WHAT THIS TASK INVOLVES —
Your output should reproduce each entry exactly, with none of its pictures.

Pictures paired with source code —

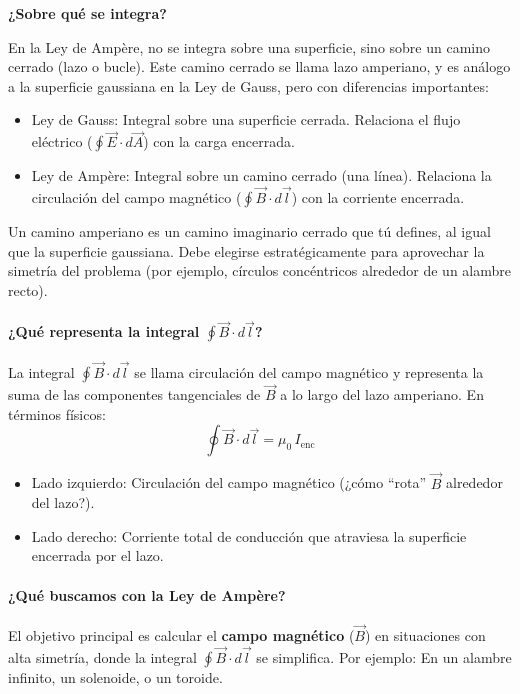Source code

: \begin{tcolorbox}[myconclusion]
\textbf{¿Sobre qué se integra?}

En la Ley de Ampère, no se integra sobre una superficie, sino sobre un camino cerrado (lazo o bucle). Este camino cerrado se llama lazo amperiano, y es análogo a la superficie gaussiana en la Ley de Gauss, pero con diferencias importantes:
\begin{itemize}
  \item Ley de Gauss: Integral sobre una superficie cerrada.
  \subitem Relaciona el flujo eléctrico (\(\oint \vec{E} \cdot d\vec{A}\)) con la carga encerrada.  
  \item Ley de Ampère: Integral sobre un camino cerrado (una línea).
  \subitem Relaciona la circulación del campo magnético (\(\oint \vec{B} \cdot d\vec{l}\)) con la corriente encerrada.  
\end{itemize}
\end{tcolorbox}

Un camino amperiano es un camino imaginario cerrado que tú defines, al igual que la superficie gaussiana. Debe elegirse estratégicamente para aprovechar la simetría del problema (por ejemplo, círculos concéntricos alrededor de un alambre recto). 

\paragraph{¿Qué representa la integral \(\oint \vec{B} \cdot d\vec{l}\)?}

La integral \(\oint \vec{B} \cdot d\vec{l}\) se llama circulación del campo magnético y representa la suma de las componentes tangenciales de \(\vec{B}\) a lo largo del lazo amperiano. En términos físicos:
\[
\oint \vec{B} \cdot d\vec{l} = \mu_0 \, I_{\text{enc}}
\]
\begin{itemize}
  \item Lado izquierdo: Circulación del campo magnético (¿cómo ``rota'' \(\vec{B}\) alrededor del lazo?).  
  \item Lado derecho: Corriente total de conducción que atraviesa la superficie encerrada por el lazo.  
\end{itemize}

\paragraph{¿Qué buscamos con la Ley de Ampère?}

El objetivo principal es calcular el \textbf{campo magnético} (\(\vec{B}\)) en situaciones con alta simetría, donde la integral \(\oint \vec{B} \cdot d\vec{l}\) se simplifica. Por ejemplo: En un alambre infinito, un solenoide, o un toroide.  

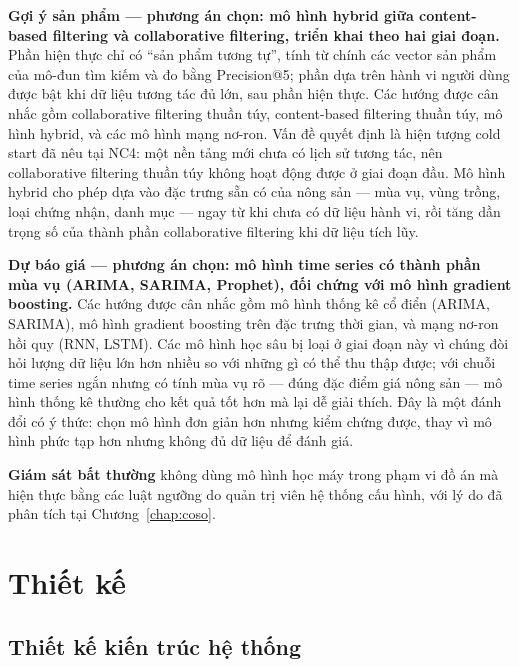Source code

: \noindent\textbf{Gợi ý sản phẩm --- phương án chọn: mô hình hybrid giữa content-based filtering và collaborative filtering, triển khai theo hai giai đoạn.} Phần hiện thực chỉ có ``sản phẩm tương tự'', tính từ chính các vector sản phẩm của mô-đun tìm kiếm và đo bằng Precision@5; phần dựa trên hành vi người dùng được bật khi dữ liệu tương tác đủ lớn, sau phần hiện thực. Các hướng được cân nhắc gồm collaborative filtering thuần túy, content-based filtering thuần túy, mô hình hybrid, và các mô hình mạng nơ-ron. Vấn đề quyết định là hiện tượng cold start đã nêu tại NC4: một nền tảng mới chưa có lịch sử tương tác, nên collaborative filtering thuần túy không hoạt động được ở giai đoạn đầu. Mô hình hybrid cho phép dựa vào đặc trưng sẵn có của nông sản --- mùa vụ, vùng trồng, loại chứng nhận, danh mục --- ngay từ khi chưa có dữ liệu hành vi, rồi tăng dần trọng số của thành phần collaborative filtering khi dữ liệu tích lũy.

\noindent\textbf{Dự báo giá --- phương án chọn: mô hình time series có thành phần mùa vụ (ARIMA, SARIMA, Prophet), đối chứng với mô hình gradient boosting.} Các hướng được cân nhắc gồm mô hình thống kê cổ điển (ARIMA, SARIMA), mô hình gradient boosting trên đặc trưng thời gian, và mạng nơ-ron hồi quy (RNN, LSTM). Các mô hình học sâu bị loại ở giai đoạn này vì chúng đòi hỏi lượng dữ liệu lớn hơn nhiều so với những gì có thể thu thập được; với chuỗi time series ngắn nhưng có tính mùa vụ rõ --- đúng đặc điểm giá nông sản --- mô hình thống kê thường cho kết quả tốt hơn mà lại dễ giải thích. Đây là một đánh đổi có ý thức: chọn mô hình đơn giản hơn nhưng kiểm chứng được, thay vì mô hình phức tạp hơn nhưng không đủ dữ liệu để đánh giá.

\noindent\textbf{Giám sát bất thường} không dùng mô hình học máy trong phạm vi đồ án mà hiện thực bằng các luật ngưỡng do quản trị viên hệ thống cấu hình, với lý do đã phân tích tại Chương~\ref{chap:coso}.

\section{Thiết kế}
\label{sec:thietke}

\subsection{Thiết kế kiến trúc hệ thống}
\label{sec:kientruc}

SOLUTION TO THE EXERCISE —
Source code

: \begin{tcolorbox}[myconclusion]
\textbf{¿Sobre qué se integra?}

En la Ley de Ampère, no se integra sobre una superficie, sino sobre un camino cerrado (lazo o bucle). Este camino cerrado se llama lazo amperiano, y es análogo a la superficie gaussiana en la Ley de Gauss, pero con diferencias importantes:
\begin{itemize}
  \item Ley de Gauss: Integral sobre una superficie cerrada.
  \subitem Relaciona el flujo eléctrico (\(\oint \vec{E} \cdot d\vec{A}\)) con la carga encerrada.  
  \item Ley de Ampère: Integral sobre un camino cerrado (una línea).
  \subitem Relaciona la circulación del campo magnético (\(\oint \vec{B} \cdot d\vec{l}\)) con la corriente encerrada.  
\end{itemize}
\end{tcolorbox}

Un camino amperiano es un camino imaginario cerrado que tú defines, al igual que la superficie gaussiana. Debe elegirse estratégicamente para aprovechar la simetría del problema (por ejemplo, círculos concéntricos alrededor de un alambre recto). 

\paragraph{¿Qué representa la integral \(\oint \vec{B} \cdot d\vec{l}\)?}

La integral \(\oint \vec{B} \cdot d\vec{l}\) se llama circulación del campo magnético y representa la suma de las componentes tangenciales de \(\vec{B}\) a lo largo del lazo amperiano. En términos físicos:
\[
\oint \vec{B} \cdot d\vec{l} = \mu_0 \, I_{\text{enc}}
\]
\begin{itemize}
  \item Lado izquierdo: Circulación del campo magnético (¿cómo ``rota'' \(\vec{B}\) alrededor del lazo?).  
  \item Lado derecho: Corriente total de conducción que atraviesa la superficie encerrada por el lazo.  
\end{itemize}

\paragraph{¿Qué buscamos con la Ley de Ampère?}

El objetivo principal es calcular el \textbf{campo magnético} (\(\vec{B}\)) en situaciones con alta simetría, donde la integral \(\oint \vec{B} \cdot d\vec{l}\) se simplifica. Por ejemplo: En un alambre infinito, un solenoide, o un toroide.  

Source code

: \noindent\textbf{Gợi ý sản phẩm --- phương án chọn: mô hình hybrid giữa content-based filtering và collaborative filtering, triển khai theo hai giai đoạn.} Phần hiện thực chỉ có ``sản phẩm tương tự'', tính từ chính các vector sản phẩm của mô-đun tìm kiếm và đo bằng Precision@5; phần dựa trên hành vi người dùng được bật khi dữ liệu tương tác đủ lớn, sau phần hiện thực. Các hướng được cân nhắc gồm collaborative filtering thuần túy, content-based filtering thuần túy, mô hình hybrid, và các mô hình mạng nơ-ron. Vấn đề quyết định là hiện tượng cold start đã nêu tại NC4: một nền tảng mới chưa có lịch sử tương tác, nên collaborative filtering thuần túy không hoạt động được ở giai đoạn đầu. Mô hình hybrid cho phép dựa vào đặc trưng sẵn có của nông sản --- mùa vụ, vùng trồng, loại chứng nhận, danh mục --- ngay từ khi chưa có dữ liệu hành vi, rồi tăng dần trọng số của thành phần collaborative filtering khi dữ liệu tích lũy.

\noindent\textbf{Dự báo giá --- phương án chọn: mô hình time series có thành phần mùa vụ (ARIMA, SARIMA, Prophet), đối chứng với mô hình gradient boosting.} Các hướng được cân nhắc gồm mô hình thống kê cổ điển (ARIMA, SARIMA), mô hình gradient boosting trên đặc trưng thời gian, và mạng nơ-ron hồi quy (RNN, LSTM). Các mô hình học sâu bị loại ở giai đoạn này vì chúng đòi hỏi lượng dữ liệu lớn hơn nhiều so với những gì có thể thu thập được; với chuỗi time series ngắn nhưng có tính mùa vụ rõ --- đúng đặc điểm giá nông sản --- mô hình thống kê thường cho kết quả tốt hơn mà lại dễ giải thích. Đây là một đánh đổi có ý thức: chọn mô hình đơn giản hơn nhưng kiểm chứng được, thay vì mô hình phức tạp hơn nhưng không đủ dữ liệu để đánh giá.

\noindent\textbf{Giám sát bất thường} không dùng mô hình học máy trong phạm vi đồ án mà hiện thực bằng các luật ngưỡng do quản trị viên hệ thống cấu hình, với lý do đã phân tích tại Chương~\ref{chap:coso}.

\section{Thiết kế}
\label{sec:thietke}

\subsection{Thiết kế kiến trúc hệ thống}
\label{sec:kientruc}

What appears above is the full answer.